══ ENTRIES SUPPLIED ══
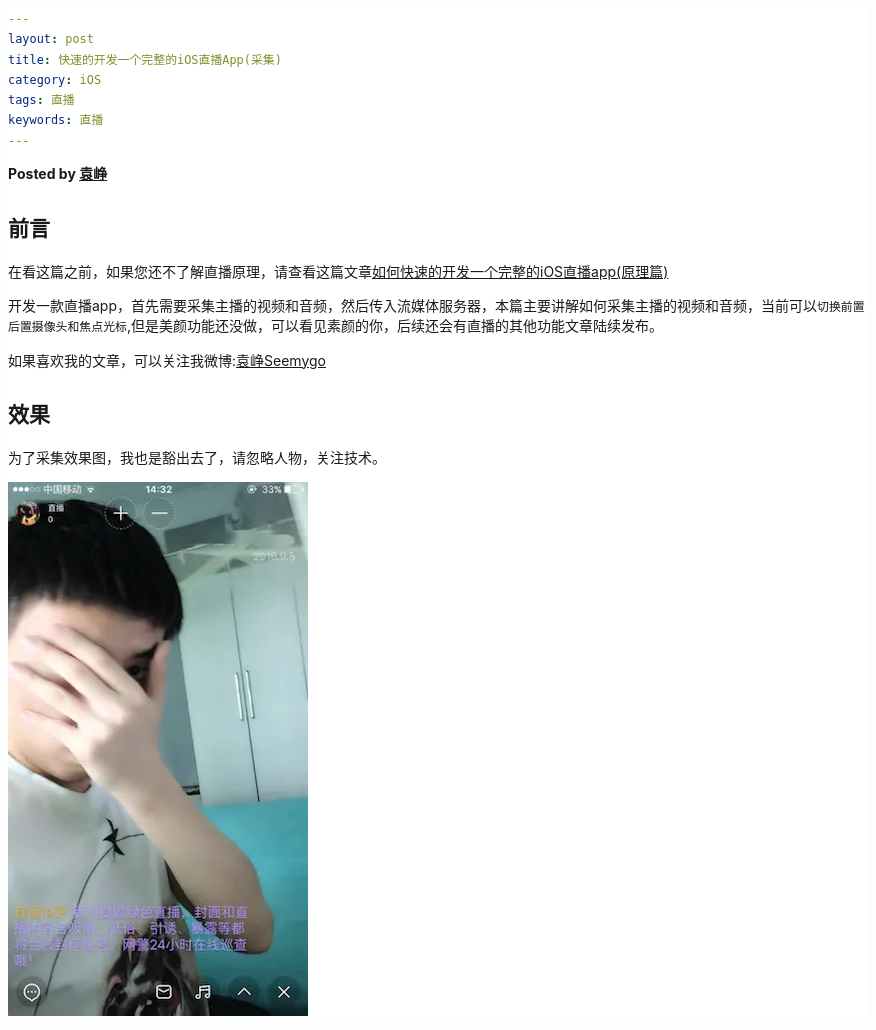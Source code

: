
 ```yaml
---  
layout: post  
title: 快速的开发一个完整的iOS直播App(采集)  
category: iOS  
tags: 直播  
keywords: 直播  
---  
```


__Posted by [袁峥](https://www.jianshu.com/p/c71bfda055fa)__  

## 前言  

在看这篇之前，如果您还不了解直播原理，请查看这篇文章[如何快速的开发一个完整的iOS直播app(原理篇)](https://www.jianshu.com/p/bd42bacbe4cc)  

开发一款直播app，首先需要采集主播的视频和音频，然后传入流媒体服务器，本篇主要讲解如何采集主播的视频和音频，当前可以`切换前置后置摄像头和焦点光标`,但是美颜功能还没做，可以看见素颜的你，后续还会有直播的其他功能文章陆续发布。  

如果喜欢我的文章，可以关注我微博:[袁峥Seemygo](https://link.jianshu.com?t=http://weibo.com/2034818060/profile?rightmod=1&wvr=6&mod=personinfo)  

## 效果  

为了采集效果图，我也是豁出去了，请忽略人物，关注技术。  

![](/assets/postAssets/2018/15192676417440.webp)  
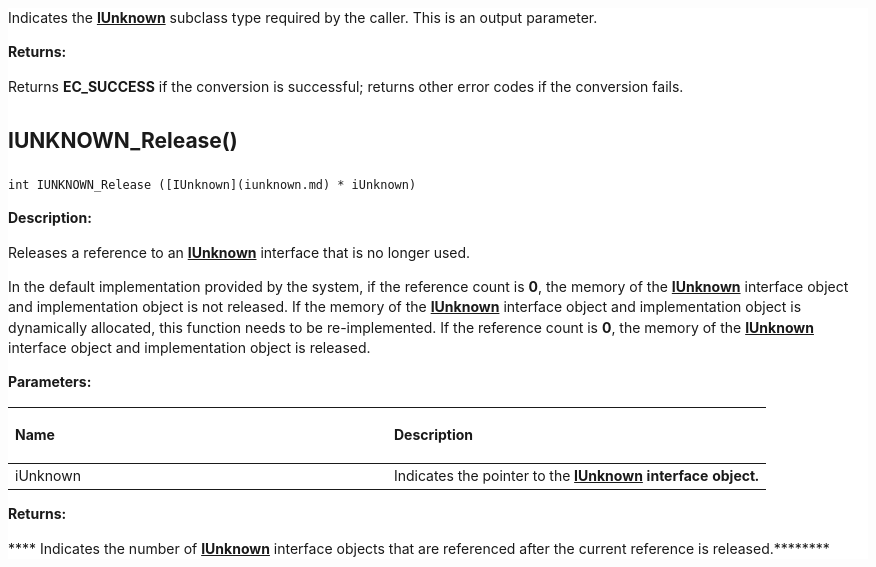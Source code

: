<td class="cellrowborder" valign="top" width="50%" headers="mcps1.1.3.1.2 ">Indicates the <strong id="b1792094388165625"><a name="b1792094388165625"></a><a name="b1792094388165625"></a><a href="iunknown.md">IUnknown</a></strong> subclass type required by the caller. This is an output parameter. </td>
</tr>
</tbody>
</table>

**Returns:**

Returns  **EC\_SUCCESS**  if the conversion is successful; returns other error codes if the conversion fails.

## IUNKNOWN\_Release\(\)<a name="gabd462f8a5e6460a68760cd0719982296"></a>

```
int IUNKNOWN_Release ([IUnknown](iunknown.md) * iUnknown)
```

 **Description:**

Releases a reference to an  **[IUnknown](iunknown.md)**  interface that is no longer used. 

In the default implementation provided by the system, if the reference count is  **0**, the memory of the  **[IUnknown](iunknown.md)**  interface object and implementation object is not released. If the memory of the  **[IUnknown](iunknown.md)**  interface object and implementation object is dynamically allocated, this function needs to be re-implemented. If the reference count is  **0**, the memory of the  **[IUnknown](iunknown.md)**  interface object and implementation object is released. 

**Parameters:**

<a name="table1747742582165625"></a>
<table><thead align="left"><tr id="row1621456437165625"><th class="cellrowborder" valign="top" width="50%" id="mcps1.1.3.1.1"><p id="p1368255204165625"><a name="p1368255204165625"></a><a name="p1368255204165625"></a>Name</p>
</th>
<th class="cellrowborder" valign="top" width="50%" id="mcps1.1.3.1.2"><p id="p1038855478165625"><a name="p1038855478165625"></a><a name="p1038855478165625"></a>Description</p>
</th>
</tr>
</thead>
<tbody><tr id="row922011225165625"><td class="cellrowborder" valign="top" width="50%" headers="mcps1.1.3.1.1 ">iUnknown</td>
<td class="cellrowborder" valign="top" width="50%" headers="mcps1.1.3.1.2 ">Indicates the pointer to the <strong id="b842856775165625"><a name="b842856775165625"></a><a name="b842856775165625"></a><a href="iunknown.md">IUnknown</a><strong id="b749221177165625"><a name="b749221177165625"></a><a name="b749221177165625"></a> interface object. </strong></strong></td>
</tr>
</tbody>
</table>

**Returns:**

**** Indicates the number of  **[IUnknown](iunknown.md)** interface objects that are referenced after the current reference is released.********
═══
EXERCISE REQUIREMENTS → Pictures are to be left out. Write out only the lines above starting at the one with "如果喜欢我的文章，可以关注我" and ending at the one with "Releases a reference", both lines included, exactly.

SOLUTION TO THIS PROBLEM →
如果喜欢我的文章，可以关注我微博:[袁峥Seemygo](https://link.jianshu.com?t=http://weibo.com/2034818060/profile?rightmod=1&wvr=6&mod=personinfo)  

## 效果  

为了采集效果图，我也是豁出去了，请忽略人物，关注技术。  

![](/assets/postAssets/2018/15192676417440.webp)  
Source code

:<td class="cellrowborder" valign="top" width="50%" headers="mcps1.1.3.1.2 ">Indicates the <strong id="b1792094388165625"><a name="b1792094388165625"></a><a name="b1792094388165625"></a><a href="iunknown.md">IUnknown</a></strong> subclass type required by the caller. This is an output parameter. </td>
</tr>
</tbody>
</table>

**Returns:**

Returns  **EC\_SUCCESS**  if the conversion is successful; returns other error codes if the conversion fails.

## IUNKNOWN\_Release\(\)<a name="gabd462f8a5e6460a68760cd0719982296"></a>

```
int IUNKNOWN_Release ([IUnknown](iunknown.md) * iUnknown)
```

 **Description:**

Releases a reference to an  **[IUnknown](iunknown.md)**  interface that is no longer used. 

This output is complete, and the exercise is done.